This usually works out great. However, in some special cases this can cause a problem. Particularly if you have a hard disk drive that needs a special INIT file loaded before it can be mounted. The problem is that it will be loaded after “!MacPassword™” and therefore the MacPassword™ unprotection routines won’t recognize it as a ‘legal’ hard disk drive during Startup. If you had asked MacPassword™ to protect that hard disk drive during Shutdown, you now find that it seemingly can’t be unprotected! The same situation can be applied to partitioning software (such as that sold as HD Partition in the SUM package from Symantec). If the INIT code for the partitioning software is loaded after “!MacPassword™”, then MacPassword™ can’t recognize the folders within the partition at Startup and therefore can’t unprotect anything you’ve selected for protection!
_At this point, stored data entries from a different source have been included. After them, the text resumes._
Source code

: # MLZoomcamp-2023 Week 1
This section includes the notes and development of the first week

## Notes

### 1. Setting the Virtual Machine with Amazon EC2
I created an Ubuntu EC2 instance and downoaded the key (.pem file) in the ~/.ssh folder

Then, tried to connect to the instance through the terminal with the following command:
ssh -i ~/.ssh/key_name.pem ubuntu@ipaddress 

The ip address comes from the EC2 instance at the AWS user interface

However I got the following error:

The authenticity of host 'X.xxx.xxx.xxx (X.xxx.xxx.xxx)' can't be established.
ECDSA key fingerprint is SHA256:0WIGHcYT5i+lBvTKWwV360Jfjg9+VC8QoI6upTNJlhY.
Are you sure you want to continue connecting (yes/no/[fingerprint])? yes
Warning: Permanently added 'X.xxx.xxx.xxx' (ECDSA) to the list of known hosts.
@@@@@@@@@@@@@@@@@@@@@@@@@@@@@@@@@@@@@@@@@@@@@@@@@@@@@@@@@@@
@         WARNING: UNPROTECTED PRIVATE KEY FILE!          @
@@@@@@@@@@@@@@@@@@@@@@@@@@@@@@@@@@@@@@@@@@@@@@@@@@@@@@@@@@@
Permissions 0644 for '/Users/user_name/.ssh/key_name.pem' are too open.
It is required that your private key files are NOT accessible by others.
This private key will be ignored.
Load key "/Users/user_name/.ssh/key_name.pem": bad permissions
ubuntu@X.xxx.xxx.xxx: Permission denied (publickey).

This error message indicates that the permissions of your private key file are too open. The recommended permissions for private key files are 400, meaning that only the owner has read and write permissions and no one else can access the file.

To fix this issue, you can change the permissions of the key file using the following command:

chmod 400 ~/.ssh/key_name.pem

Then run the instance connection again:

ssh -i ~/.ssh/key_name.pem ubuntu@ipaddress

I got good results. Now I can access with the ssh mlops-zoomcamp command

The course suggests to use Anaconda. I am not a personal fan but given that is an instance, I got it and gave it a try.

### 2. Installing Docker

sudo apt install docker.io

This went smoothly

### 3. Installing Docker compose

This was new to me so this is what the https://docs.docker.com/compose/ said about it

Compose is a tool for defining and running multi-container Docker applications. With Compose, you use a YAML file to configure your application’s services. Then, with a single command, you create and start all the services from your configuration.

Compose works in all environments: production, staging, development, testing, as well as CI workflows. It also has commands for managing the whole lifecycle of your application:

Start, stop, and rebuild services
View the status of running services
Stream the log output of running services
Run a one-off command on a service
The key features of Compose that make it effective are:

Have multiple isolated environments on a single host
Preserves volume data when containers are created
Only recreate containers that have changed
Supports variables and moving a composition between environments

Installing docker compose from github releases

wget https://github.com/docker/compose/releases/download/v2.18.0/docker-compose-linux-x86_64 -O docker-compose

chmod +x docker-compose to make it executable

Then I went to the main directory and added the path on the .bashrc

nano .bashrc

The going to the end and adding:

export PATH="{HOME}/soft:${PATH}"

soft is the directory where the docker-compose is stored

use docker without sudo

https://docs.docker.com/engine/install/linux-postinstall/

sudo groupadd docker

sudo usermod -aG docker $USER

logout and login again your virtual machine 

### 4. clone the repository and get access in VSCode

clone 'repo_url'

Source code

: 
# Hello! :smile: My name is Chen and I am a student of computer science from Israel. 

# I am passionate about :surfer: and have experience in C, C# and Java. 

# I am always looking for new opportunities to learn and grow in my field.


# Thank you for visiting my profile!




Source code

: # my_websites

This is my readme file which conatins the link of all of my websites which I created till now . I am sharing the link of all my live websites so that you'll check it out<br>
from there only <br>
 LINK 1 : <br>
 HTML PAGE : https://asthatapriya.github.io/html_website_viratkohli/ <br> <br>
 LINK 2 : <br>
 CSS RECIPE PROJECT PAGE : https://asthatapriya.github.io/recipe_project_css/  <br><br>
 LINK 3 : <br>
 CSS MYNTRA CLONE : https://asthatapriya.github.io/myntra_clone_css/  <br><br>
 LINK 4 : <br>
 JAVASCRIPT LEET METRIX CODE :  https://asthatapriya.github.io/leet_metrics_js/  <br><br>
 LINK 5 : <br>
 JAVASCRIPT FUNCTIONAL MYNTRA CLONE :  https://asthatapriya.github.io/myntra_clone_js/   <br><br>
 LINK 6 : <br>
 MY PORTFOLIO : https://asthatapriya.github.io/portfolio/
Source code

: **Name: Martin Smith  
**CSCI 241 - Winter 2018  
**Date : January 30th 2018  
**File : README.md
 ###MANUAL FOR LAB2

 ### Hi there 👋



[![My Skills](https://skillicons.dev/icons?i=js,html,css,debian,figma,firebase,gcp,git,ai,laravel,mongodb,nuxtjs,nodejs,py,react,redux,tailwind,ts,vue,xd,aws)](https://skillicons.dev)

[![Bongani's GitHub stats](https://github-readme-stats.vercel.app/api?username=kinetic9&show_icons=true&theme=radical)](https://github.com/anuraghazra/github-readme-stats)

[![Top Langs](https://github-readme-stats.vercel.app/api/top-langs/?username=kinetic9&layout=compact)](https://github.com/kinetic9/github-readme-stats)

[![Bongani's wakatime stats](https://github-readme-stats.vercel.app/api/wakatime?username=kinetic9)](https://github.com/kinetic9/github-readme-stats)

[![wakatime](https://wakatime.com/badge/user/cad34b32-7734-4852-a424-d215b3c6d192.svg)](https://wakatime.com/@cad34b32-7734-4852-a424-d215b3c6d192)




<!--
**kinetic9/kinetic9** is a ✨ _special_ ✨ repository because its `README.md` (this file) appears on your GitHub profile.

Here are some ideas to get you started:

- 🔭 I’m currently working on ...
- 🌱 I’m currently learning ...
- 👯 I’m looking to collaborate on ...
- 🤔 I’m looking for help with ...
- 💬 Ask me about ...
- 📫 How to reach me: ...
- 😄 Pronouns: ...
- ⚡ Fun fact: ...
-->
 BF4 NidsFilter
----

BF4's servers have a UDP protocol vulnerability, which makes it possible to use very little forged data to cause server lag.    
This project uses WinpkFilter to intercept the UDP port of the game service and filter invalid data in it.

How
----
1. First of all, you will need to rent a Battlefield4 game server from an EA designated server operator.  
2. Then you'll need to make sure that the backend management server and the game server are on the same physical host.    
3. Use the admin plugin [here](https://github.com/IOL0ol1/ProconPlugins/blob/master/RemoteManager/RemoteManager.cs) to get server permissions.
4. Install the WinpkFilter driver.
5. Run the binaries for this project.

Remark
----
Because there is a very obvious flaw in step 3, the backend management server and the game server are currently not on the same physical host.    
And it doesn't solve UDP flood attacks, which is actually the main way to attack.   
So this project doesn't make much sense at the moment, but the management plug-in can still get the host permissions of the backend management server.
The answer to this is to rename MacPassword™ file to a name that alphabetically comes after the name of the partitioning INIT or special INIT for your hard disk drive. MacPassword™ comes to you named “!MacPassword™”. As an experiment, rename the file to “zMacPassword™”. This should load it after all the other INITs in your System folder. Now restart your Macintosh and when you get to the Finder's Desktop immediately choose restart again. (The first time insures that the correct Shutdown code gets loaded, the second is that the proper protection is reinstated).
Note: If you rename MacPassword™, you will also need to rename the file “!MacPassword™ Sounds” to have MacPassword™ be able to find it upon Startup or Shutdown.
If everything works properly now, then leave MacPassword™ named as “zMacPassword™” and you should experience no more problems. If you still have problems, please see the above section about reporting problems to me.